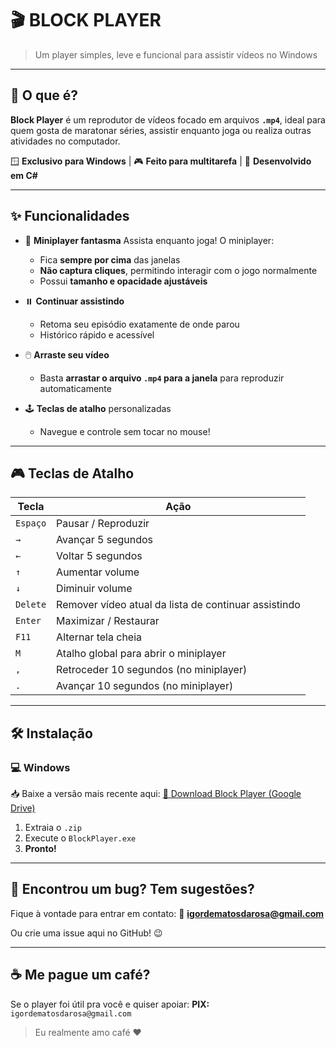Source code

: # 🎬 **BLOCK PLAYER**

> Um player simples, leve e funcional para assistir vídeos no Windows

---

## 🧠 O que é?

**Block Player** é um reprodutor de vídeos focado em arquivos **`.mp4`**, ideal para quem gosta de maratonar séries, assistir enquanto joga ou realiza outras atividades no computador.

🪟 **Exclusivo para Windows** | 🎮 **Feito para multitarefa** | 🧩 **Desenvolvido em C#**

---

## ✨ Funcionalidades

* 🧊 **Miniplayer fantasma**
  Assista enquanto joga! O miniplayer:

  * Fica **sempre por cima** das janelas
  * **Não captura cliques**, permitindo interagir com o jogo normalmente
  * Possui **tamanho e opacidade ajustáveis**

* ⏸️ **Continuar assistindo**

  * Retoma seu episódio exatamente de onde parou
  * Histórico rápido e acessível

* 🖱️ **Arraste seu vídeo**

  * Basta **arrastar o arquivo `.mp4` para a janela** para reproduzir automaticamente

* 🕹️ **Teclas de atalho** personalizadas

  * Navegue e controle sem tocar no mouse!

---

## 🎮 Teclas de Atalho

| Tecla    | Ação                                                 |
| -------- | ---------------------------------------------------- |
| `Espaço` | Pausar / Reproduzir                                  |
| `→`      | Avançar 5 segundos                                   |
| `←`      | Voltar 5 segundos                                    |
| `↑`      | Aumentar volume                                      |
| `↓`      | Diminuir volume                                      |
| `Delete` | Remover vídeo atual da lista de continuar assistindo |
| `Enter`  | Maximizar / Restaurar                                |
| `F11`    | Alternar tela cheia                                  |
| `M`      | Atalho global para abrir o miniplayer                |
| `,`      | Retroceder 10 segundos (no miniplayer)               |
| `.`      | Avançar 10 segundos (no miniplayer)                  |

---

## 🛠️ Instalação

### 💻 Windows

📥 Baixe a versão mais recente aqui:
[🔗 Download Block Player (Google Drive)](https://drive.google.com/drive/folders/1SUB9jDSPsZCXWqLadggrI9bIlGbfZ9EY?usp=sharing)

1. Extraia o `.zip`
2. Execute o `BlockPlayer.exe`
3. **Pronto!**

---

## 🐞 Encontrou um bug? Tem sugestões?

Fique à vontade para entrar em contato:
📧 **[igordematosdarosa@gmail.com](mailto:igordematosdarosa@gmail.com)**

Ou crie uma issue aqui no GitHub! 😉

---

## ☕ Me pague um café?

Se o player foi útil pra você e quiser apoiar:
**PIX:** `igordematosdarosa@gmail.com`

> Eu realmente amo café ❤️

Brief = Every line above with the string "café" in it should be copied into the answer.

Reply =
## ☕ Me pague um café?
> Eu realmente amo café ❤️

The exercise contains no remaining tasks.